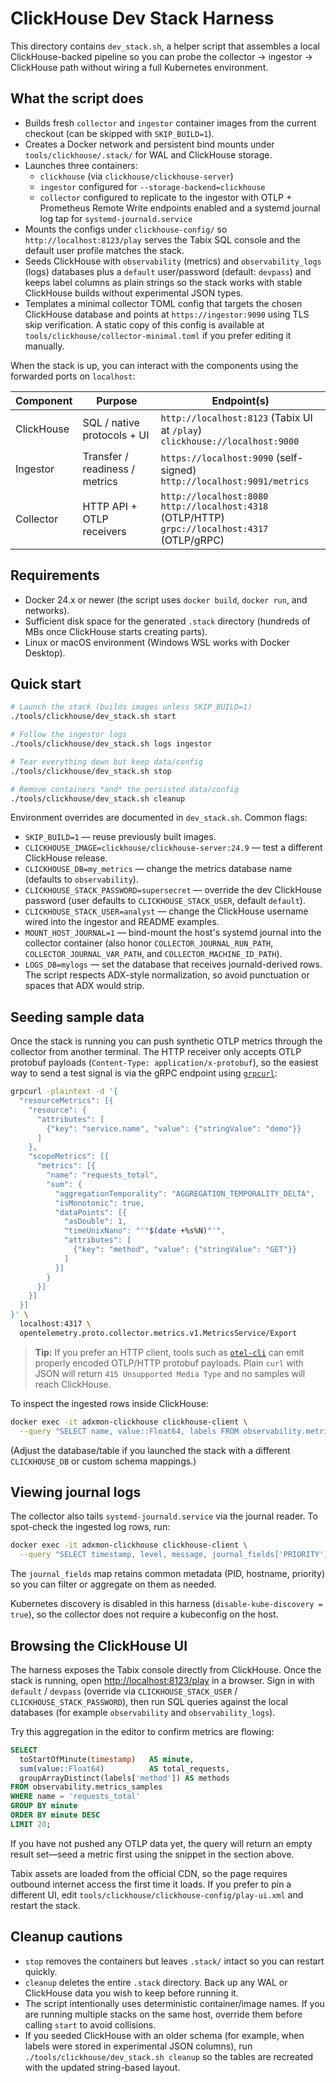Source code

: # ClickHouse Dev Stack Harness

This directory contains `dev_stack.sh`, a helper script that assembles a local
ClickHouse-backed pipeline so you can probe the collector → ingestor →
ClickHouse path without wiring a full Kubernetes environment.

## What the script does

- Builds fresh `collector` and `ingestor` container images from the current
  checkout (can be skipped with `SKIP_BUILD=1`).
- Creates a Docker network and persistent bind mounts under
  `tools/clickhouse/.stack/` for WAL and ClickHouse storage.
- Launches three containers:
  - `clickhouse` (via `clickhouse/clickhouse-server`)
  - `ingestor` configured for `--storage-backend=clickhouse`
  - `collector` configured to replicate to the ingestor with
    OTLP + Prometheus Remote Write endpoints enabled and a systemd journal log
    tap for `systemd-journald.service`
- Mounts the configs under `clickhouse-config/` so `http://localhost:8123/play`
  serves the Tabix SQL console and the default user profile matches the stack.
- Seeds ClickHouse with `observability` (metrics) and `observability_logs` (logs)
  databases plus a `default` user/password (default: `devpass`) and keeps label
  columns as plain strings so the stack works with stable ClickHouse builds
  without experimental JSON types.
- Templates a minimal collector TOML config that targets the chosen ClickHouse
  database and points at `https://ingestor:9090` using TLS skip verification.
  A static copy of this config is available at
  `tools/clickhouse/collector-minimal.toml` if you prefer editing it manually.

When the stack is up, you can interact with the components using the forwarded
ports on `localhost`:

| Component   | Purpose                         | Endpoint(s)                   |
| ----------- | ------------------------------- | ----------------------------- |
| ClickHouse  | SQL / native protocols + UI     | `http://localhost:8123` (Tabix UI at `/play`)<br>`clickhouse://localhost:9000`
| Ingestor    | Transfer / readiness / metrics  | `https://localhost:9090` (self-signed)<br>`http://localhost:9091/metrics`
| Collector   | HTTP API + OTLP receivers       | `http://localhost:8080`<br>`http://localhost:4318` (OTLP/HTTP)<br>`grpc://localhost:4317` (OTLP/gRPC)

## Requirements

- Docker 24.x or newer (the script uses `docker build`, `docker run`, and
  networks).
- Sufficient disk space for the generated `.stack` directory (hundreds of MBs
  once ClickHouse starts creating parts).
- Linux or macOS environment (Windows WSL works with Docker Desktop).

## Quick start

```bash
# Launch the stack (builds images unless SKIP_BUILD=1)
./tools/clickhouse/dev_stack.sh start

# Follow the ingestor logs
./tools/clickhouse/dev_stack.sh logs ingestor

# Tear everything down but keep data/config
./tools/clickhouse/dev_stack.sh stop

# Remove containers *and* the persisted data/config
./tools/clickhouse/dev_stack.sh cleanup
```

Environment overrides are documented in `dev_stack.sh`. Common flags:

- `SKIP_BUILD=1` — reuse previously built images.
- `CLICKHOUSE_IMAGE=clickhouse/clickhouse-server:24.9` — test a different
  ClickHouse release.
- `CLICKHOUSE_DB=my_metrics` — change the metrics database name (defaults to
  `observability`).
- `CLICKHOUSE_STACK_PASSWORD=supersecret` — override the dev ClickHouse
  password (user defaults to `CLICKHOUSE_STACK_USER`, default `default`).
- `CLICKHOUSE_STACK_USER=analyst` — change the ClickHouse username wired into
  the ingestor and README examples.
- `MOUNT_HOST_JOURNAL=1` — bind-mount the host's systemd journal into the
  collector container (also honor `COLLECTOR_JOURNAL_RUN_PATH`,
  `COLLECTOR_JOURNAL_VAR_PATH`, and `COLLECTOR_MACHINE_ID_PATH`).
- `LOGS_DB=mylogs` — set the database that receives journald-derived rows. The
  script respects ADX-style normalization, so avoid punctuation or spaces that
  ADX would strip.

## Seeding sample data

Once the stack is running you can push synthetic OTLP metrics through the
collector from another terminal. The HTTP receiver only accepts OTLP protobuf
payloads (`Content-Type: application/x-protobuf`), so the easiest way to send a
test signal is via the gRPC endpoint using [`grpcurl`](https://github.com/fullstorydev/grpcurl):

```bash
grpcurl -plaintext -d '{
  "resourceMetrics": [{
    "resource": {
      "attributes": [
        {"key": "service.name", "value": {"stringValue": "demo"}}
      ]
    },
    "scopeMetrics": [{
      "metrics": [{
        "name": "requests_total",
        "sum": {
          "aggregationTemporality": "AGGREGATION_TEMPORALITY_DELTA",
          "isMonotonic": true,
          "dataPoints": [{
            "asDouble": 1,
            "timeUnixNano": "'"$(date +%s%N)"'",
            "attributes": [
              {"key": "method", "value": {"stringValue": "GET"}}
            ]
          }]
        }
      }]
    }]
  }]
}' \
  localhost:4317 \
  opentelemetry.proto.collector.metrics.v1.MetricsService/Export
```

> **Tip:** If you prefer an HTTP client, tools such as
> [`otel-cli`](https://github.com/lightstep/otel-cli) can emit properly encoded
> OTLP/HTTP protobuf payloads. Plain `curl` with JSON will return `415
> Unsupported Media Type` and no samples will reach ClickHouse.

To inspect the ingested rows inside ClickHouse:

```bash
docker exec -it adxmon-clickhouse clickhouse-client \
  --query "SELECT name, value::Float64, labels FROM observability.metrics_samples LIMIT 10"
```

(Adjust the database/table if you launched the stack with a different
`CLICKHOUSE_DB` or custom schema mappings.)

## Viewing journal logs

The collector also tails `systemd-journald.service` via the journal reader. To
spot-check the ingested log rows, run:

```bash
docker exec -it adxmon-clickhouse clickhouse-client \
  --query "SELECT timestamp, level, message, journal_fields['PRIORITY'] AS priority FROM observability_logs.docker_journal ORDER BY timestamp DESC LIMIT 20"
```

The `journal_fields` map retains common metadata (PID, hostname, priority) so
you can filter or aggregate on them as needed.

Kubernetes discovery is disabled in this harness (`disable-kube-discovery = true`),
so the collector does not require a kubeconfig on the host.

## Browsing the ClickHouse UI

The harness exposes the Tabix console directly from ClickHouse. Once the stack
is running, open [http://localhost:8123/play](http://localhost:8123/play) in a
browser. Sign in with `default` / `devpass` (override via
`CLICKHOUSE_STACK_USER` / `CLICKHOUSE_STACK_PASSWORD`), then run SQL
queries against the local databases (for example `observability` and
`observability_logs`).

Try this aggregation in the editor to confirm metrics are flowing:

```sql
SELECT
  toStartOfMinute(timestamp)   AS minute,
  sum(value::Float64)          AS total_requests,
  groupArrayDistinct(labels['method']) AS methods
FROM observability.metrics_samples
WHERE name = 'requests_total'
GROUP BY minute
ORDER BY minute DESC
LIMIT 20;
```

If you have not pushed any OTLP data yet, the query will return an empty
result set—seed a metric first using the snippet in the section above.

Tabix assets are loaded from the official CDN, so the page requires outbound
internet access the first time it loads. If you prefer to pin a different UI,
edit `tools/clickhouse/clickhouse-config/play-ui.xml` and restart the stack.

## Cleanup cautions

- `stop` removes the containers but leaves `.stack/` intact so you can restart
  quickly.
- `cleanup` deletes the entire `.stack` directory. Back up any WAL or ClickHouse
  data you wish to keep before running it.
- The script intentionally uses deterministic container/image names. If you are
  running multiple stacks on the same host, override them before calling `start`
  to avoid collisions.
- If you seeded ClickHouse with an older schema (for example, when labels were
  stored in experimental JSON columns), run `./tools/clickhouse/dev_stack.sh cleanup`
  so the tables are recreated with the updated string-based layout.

+ + + +

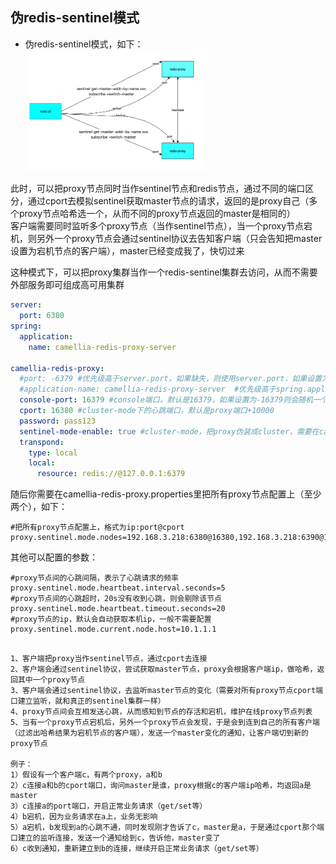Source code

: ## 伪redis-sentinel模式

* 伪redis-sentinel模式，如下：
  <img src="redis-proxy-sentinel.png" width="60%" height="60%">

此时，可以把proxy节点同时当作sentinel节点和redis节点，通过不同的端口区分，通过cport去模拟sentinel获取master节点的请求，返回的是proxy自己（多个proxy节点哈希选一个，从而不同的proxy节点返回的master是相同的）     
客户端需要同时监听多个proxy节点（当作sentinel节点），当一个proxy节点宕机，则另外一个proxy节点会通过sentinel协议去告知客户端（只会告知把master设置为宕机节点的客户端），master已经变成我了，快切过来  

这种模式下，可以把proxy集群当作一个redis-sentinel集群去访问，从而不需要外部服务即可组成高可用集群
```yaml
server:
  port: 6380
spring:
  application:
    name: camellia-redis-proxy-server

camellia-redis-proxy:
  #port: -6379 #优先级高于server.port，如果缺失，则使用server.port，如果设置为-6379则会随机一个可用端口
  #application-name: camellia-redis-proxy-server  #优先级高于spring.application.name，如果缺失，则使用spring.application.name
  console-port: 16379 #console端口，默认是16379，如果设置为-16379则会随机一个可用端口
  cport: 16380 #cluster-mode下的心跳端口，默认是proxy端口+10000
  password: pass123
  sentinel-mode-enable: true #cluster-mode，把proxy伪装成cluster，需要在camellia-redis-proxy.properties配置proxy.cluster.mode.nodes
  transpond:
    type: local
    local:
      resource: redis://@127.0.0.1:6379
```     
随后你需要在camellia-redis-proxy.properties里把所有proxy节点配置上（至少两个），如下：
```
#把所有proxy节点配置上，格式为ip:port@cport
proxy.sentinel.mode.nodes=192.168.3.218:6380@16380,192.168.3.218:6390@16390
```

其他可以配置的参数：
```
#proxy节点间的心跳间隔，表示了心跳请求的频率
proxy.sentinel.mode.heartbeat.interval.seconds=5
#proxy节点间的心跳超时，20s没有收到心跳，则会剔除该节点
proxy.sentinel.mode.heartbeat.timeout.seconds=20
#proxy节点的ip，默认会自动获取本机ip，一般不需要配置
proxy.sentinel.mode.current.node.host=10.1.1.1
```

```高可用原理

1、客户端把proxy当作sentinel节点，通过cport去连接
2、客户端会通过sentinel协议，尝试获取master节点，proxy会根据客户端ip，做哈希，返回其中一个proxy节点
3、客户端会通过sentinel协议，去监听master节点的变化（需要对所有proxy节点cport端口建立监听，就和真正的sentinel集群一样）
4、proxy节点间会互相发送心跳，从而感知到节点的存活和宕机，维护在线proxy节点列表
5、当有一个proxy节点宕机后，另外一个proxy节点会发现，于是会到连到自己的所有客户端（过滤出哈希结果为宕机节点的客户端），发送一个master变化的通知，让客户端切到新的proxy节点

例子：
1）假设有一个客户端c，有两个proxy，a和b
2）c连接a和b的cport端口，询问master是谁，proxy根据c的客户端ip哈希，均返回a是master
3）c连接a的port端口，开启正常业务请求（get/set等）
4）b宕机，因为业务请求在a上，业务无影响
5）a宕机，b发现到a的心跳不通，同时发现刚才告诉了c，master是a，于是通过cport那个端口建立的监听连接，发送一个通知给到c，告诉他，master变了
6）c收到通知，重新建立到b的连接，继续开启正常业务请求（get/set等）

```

+ + + +

Task requirements: Report the number of lines in the listing that contain the word "application". No other words are permitted.

Solution to this task: 3